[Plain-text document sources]
Segment Open
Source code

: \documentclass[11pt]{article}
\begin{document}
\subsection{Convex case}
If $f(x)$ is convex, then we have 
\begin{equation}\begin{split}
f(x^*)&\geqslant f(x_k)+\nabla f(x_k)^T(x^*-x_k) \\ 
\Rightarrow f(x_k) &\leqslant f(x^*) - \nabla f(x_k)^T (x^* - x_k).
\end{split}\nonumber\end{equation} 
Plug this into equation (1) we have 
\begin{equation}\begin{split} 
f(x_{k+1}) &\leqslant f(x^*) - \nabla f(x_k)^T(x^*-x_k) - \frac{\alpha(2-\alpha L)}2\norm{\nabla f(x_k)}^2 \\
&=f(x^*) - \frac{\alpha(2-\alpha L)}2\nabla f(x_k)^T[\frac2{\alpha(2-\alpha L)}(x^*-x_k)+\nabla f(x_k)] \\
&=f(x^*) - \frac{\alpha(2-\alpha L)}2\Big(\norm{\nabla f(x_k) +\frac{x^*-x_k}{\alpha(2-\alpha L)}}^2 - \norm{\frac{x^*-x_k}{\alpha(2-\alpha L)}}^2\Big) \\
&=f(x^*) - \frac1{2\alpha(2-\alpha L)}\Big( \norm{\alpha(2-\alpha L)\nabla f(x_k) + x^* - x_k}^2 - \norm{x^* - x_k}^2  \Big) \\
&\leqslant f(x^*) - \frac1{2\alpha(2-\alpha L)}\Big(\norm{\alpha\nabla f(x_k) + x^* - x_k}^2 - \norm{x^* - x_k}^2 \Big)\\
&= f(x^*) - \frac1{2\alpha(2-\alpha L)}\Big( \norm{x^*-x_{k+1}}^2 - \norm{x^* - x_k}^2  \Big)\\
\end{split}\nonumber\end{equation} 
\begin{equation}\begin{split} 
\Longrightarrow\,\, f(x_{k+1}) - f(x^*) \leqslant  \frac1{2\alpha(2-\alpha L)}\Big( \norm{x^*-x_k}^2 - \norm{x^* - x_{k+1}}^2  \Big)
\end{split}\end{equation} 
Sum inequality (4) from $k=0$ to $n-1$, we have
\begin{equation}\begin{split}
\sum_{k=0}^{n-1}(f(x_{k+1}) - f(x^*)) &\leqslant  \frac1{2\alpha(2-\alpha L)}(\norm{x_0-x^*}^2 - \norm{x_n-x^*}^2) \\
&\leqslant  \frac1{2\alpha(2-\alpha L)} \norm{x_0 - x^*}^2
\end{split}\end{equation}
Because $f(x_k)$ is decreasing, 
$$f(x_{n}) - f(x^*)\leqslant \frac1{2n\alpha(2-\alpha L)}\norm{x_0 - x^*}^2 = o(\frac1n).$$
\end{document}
Segment Closed
- **Aim of the exercise**
Whenever the word "have" shows up in a line above, copy that line.

- **Output below**
If $f(x)$ is convex, then we have 
Plug this into equation (1) we have 
Sum inequality (4) from $k=0$ to $n-1$, we have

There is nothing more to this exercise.